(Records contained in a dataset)
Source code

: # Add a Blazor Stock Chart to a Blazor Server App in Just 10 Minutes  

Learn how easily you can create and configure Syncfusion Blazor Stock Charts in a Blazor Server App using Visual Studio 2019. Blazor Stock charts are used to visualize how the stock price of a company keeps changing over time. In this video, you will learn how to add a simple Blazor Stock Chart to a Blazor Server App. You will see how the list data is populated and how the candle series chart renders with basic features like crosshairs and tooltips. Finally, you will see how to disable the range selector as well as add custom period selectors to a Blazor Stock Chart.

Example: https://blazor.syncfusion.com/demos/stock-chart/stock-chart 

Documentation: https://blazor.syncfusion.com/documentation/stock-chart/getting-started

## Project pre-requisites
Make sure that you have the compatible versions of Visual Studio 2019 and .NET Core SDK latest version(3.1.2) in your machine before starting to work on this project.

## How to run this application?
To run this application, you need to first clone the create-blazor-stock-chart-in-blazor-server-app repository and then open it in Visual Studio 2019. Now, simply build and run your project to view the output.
==
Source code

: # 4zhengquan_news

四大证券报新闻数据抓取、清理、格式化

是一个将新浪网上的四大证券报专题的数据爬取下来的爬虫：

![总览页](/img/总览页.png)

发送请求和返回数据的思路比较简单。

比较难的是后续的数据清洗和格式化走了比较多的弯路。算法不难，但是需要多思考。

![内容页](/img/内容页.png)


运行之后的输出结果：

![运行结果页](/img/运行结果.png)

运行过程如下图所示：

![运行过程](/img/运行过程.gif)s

Work to complete: The answer must be a single number: the count of lines in the records above that contain the word "application".

Solution for this exercise: 2